The importance of first-party data
But the traditional ways of operating are changing as the foundations on which digital marketing is built crumble. The imminent removal of device identifiers and the eventual death of third-party cookies means marketers must seek new approaches to targeting and measuring their digital campaigns. And as more people are accessing the web using multiple devices (and browsers, email addresses and social media accounts), correctly identifying these individuals online is getting increasingly difficult.
To overcome these challenges, acquiring first-party data is becoming critical for e-commerce businesses. And while building out your first-party data is essential to powering your loyalty programme, it’s also creating an opportunity to fuel your new customer recruitment strategy.
So how do you go about unlocking the potential in your loyalty programme to drive acquisition? Well, there are three key steps.
1. Have a strong foundation of first-party data:
It all starts with the data. First-party data is the bedrock for understanding your customers as individuals, and as traditional identifiers disappear, this data is becoming increasingly critical. But gaining first-party data is not a one-way street: it’s a two-way value exchange. Customers must gain something in return for sharing their data, be that exclusive offers, freebies, or greater personalised experiences. So ensure you’re building a loyalty programme with a strong value proposition that encourages data sharing and helps collect your first-party data in a privacy-compliant, transparent manner.
2. Build your online identifiers:
Next, it’s about customer insights. By mapping your first-party data to a scalable identity graph from an identity partner, you can build your own bespoke identity graph. This will give you greater customer insights, allow you to create custom audiences and drive real-time personalisation. It can be used to identify both existing and non-customers as they browse your sites or apps and connect offline touchpoints. While cookies are really device identifiers, your identity graph reveals the individual behind the device, helping you deliver more relevant marketing. And by linking your profiles to a persistent ID, individuals can be recognised even when identifiers change.
3. Leverage these identities to find new audiences across the broader market:
Finally, it’s about activating the data. By using the characteristics of your best customers, lookalike modeling allows you to find new audiences that match their traits. Then, by working with an identity partner offering wide market reach, you can understand the market potential for your target group. Armed with these insights, you can then develop acquisition strategies to target these new opportunities.
Looking beyond loyalty
In essence, it’s a quality play. Focusing your acquisition approach on recruiting customers offering the highest potential value means your customer quality will improve over time, you’ll onboard more loyal customers into your loyalty programme, and their lifetime value will increase. It then becomes a circular process with your loyalty programme feeding your acquisition strategy, which then feeds back into your loyalty programme.

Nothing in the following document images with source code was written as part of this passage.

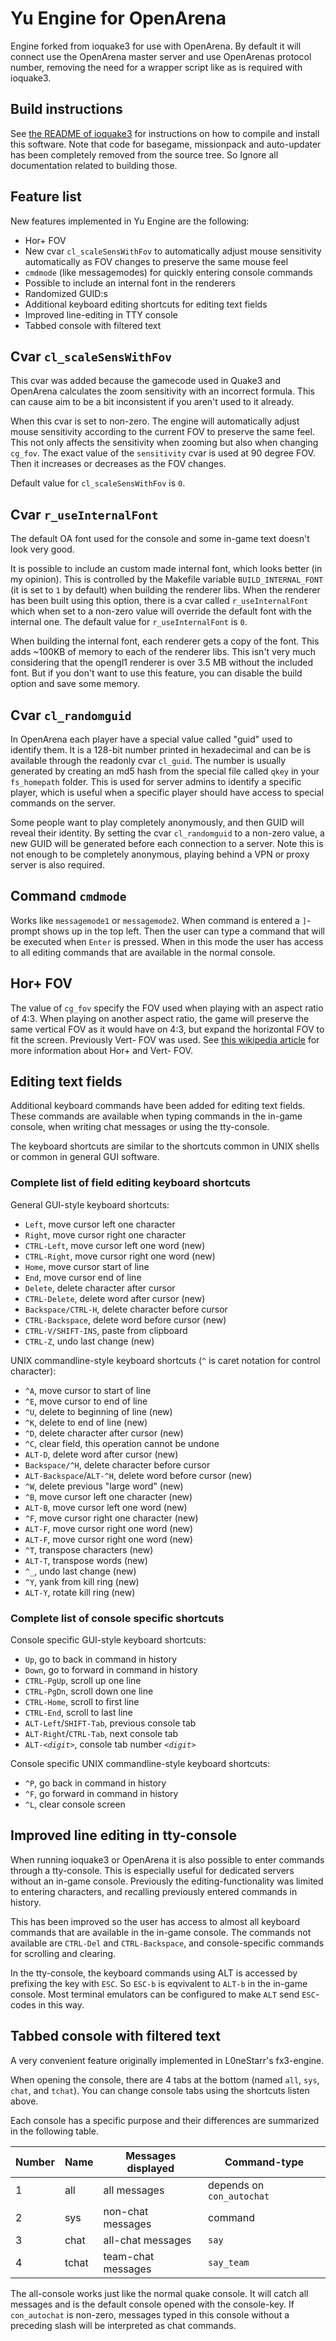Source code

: Yu Engine for OpenArena
=======================

Engine forked from ioquake3 for use with OpenArena. By default it will connect
use the OpenArena master server and use OpenArenas protocol number, removing the
need for a wrapper script like as is required with ioquake3.

Build instructions
------------------

See [the README of ioquake3](./ioq3-readme.md) for instructions on how to
compile and install this software. Note that code for basegame, missionpack and
auto-updater has been completely removed from the source tree. So Ignore all
documentation related to building those.

Feature list
------------

New features implemented in Yu Engine are the following:

- Hor+ FOV
- New cvar `cl_scaleSensWithFov` to automatically adjust mouse sensitivity
  automatically as FOV changes to preserve the same mouse feel
- `cmdmode` (like messagemodes) for quickly entering console commands
- Possible to include an internal font in the renderers
- Randomized GUID:s
- Additional keyboard editing shortcuts for editing text fields
- Improved line-editing in TTY console
- Tabbed console with filtered text

Cvar `cl_scaleSensWithFov`
--------------------------

This cvar was added because the gamecode used in Quake3 and OpenArena calculates
the zoom sensitivity with an incorrect formula. This can cause aim to be a bit
inconsistent if you aren't used to it already.

When this cvar is set to non-zero. The engine will automatically adjust mouse
sensitivity according to the current FOV to preserve the same feel. This not
only affects the sensitivity when zooming but also when changing `cg_fov`. The
exact value of the `sensitivity` cvar is used at 90 degree FOV. Then it
increases or decreases as the FOV changes.

Default value for `cl_scaleSensWithFov` is `0`.

Cvar `r_useInternalFont`
---------------------------------

The default OA font used for the console and some in-game text doesn't look
very good.

It is possible to include an custom made internal font, which looks better (in
my opinion). This is controlled by the Makefile variable `BUILD_INTERNAL_FONT`
(it is set to `1` by default) when building the renderer libs. When the
renderer has been built using this option, there is a cvar called
`r_useInternalFont` which when set to a non-zero value will override the
default font with the internal one.  The default value for `r_useInternalFont`
is `0`.

When building the internal font, each renderer gets a copy of the font. This
adds ~100KB of memory to each of the renderer libs. This isn't very much
considering that the opengl1 renderer is over 3.5 MB without the included font.
But if you don't want to use this feature, you can disable the build option and
save some memory.

Cvar `cl_randomguid`
--------------------

In OpenArena each player have a special value called "guid" used to identify
them. It is a 128-bit number printed in hexadecimal and can be is available
through the readonly cvar `cl_guid`. The number is usually generated by
creating an md5 hash from the special file called `qkey` in your `fs_homepath`
folder. This is used for server admins to identify a specific player, which is
useful when a specific player should have access to special commands on the
server.

Some people want to play completely anonymously, and then GUID will reveal
their identity. By setting the cvar `cl_randomguid` to a non-zero value, a new
GUID will be generated before each connection to a server. Note this is not
enough to be completely anonymous, playing behind a VPN or proxy server is also
required.

Command `cmdmode`
-----------------

Works like `messagemode1` or `messagemode2`. When command is entered a
`]`-prompt shows up in the top left. Then the user can type a command that will
be executed when `Enter` is pressed. When in this mode the user has access to
all editing commands that are available in the normal console.

Hor+ FOV
--------

The value of `cg_fov` specify the FOV used when playing with an aspect ratio of
4:3. When playing on another aspect ratio, the game will preserve the same
vertical FOV as it would have on 4:3, but expand the horizontal FOV to fit the
screen. Previously Vert- FOV was used. See [this wikipedia article][fov] for
more information about Hor+ and Vert- FOV.

[fov]: https://en.wikipedia.org/wiki/Field_of_view_in_video_games

Editing text fields
-------------------

Additional keyboard commands have been added for editing text fields. These
commands are available when typing commands in the in-game console, when writing
chat messages or using the tty-console.

The keyboard shortcuts are similar to the shortcuts common in UNIX shells or
common in general GUI software.

### Complete list of field editing keyboard shortcuts

General GUI-style keyboard shortcuts:

- `Left`, move cursor left one character
- `Right`, move cursor right one character
- `CTRL-Left`, move cursor left one word (new)
- `CTRL-Right`, move cursor right one word (new)
- `Home`, move cursor start of line
- `End`, move cursor end of line
- `Delete`, delete character after cursor
- `CTRL-Delete`, delete word after cursor (new)
- `Backspace/CTRL-H`, delete character before cursor
- `CTRL-Backspace`, delete word before cursor (new)
- `CTRL-V/SHIFT-INS`, paste from clipboard
- `CTRL-Z`, undo last change (new)

UNIX commandline-style keyboard shortcuts (`^` is caret notation for control
character):

- `^A`, move cursor to start of line
- `^E`, move cursor to end of line
- `^U`, delete to beginning of line (new)
- `^K`, delete to end of line (new)
- `^D`, delete character after cursor (new)
- `^C`, clear field, this operation cannot be undone
- `ALT-D`, delete word after cursor (new)
- `Backspace/^H`, delete character before cursor
- `ALT-Backspace`/`ALT-^H`, delete word before cursor (new)
- `^W`, delete previous "large word" (new)
- `^B`, move cursor left one character (new)
- `ALT-B`, move cursor left one word (new)
- `^F`, move cursor right one character (new)
- `ALT-F`, move cursor right one word (new)
- `ALT-F`, move cursor right one word (new)
- `^T`, transpose characters (new)
- `ALT-T`, transpose words (new)
- `^_`, undo last change (new)
- `^Y`, yank from kill ring (new)
- `ALT-Y`, rotate kill ring (new)

### Complete list of console specific shortcuts

Console specific GUI-style keyboard shortcuts:

- `Up`, go to back in command in history
- `Down`, go to forward in command in history
- `CTRL-PgUp`, scroll up one line
- `CTRL-PgDn`, scroll down one line
- `CTRL-Home`, scroll to first line
- `CTRL-End`, scroll to last line
- `ALT-Left`/`SHIFT-Tab`, previous console tab
- `ALT-Right`/`CTRL-Tab`, next console tab
- `ALT-`*`<digit>`*, console tab number *`<digit>`*

Console specific UNIX commandline-style keyboard shortcuts:

- `^P`, go back in command in history
- `^F`, go forward in command in history
- `^L`, clear console screen

Improved line editing in tty-console
------------------------------------

When running ioquake3 or OpenArena it is also possible to enter commands through
a tty-console. This is especially useful for dedicated servers without an
in-game console. Previously the editing-functionality was limited to entering
characters, and recalling previously entered commands in history.

This has been improved so the user has access to almost all keyboard commands
that are available in the in-game console. The commands not available are
`CTRL-Del` and `CTRL-Backspace`, and console-specific commands for scrolling and
clearing.

In the tty-console, the keyboard commands using ALT is accessed by prefixing the
key with `ESC`. So `ESC-b` is eqvivalent to `ALT-b` in the in-game console.
Most terminal emulators can be configured to make `ALT` send `ESC`-codes in this
way.

Tabbed console with filtered text
---------------------------------

A very convenient feature originally implemented in L0neStarr's fx3-engine.

When opening the console, there are 4 tabs at the bottom (named `all`, `sys`,
`chat`, and `tchat`). You can change console tabs using the shortcuts listen
above.

Each console has a specific purpose and their differences are summarized in the
following table.

| Number | Name  | Messages displayed | Command-type              |
| ------ | ----- | ------------------ | ------------------------- |
| 1	     | all   | all messages       | depends on `con_autochat` |
| 2	     | sys   | non-chat messages  | command                   |
| 3	     | chat  | all-chat messages  | `say`                     |
| 4	     | tchat | team-chat messages | `say_team`                |

The all-console works just like the normal quake console. It will catch all
messages and is the default console opened with the console-key. If
`con_autochat` is non-zero, messages typed in this console without a preceding
slash will be interpreted as chat commands.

And there’s no need to stop at acquisition. You can leverage your loyalty programme data to reactivate lapsed customers by finding and communicating with them across digital channels and encouraging them to buy again. It’s all about innovating and realising the value of your data, then leveraging it to support different business objectives.
And utilising data across your organisation can only be a good thing. It fosters greater communication between departments, helps build internal relationships, breaks down barriers and creates a stronger business.
Ultimately, a loyalty programme should be more than just a retention programme. It offers marketers a new way to leverage the known profiles of your existing top customers to acquire more like them by prioritising quality over quantity when planning your acquisition campaigns. Broadening your thinking around how your loyalty programme data can be applied unlocks the full potential of this critical asset, creating business value beyond just retention while providing an essential solution for when third-party cookies finally die.